[Saved data entries]
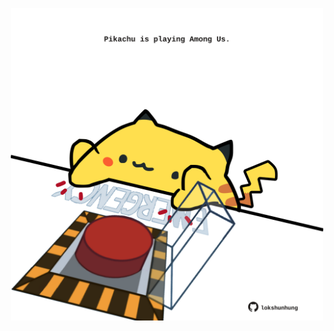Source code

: <!-- built at 26/03/2022, 15:01:06 UTC -->
<p align="center">
  <img width="500" height="500" src="./ReadmeImage.svg">
</p>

◆ PROBLEM DETAILS ◆
When you repeat the data, keep every line exact and drop the images.

◆ YOUR RESPONSE ◆
Source code

: <!-- built at 26/03/2022, 15:01:06 UTC -->
<p align="center">
  <img width="500" height="500" src="./ReadmeImage.svg">
</p>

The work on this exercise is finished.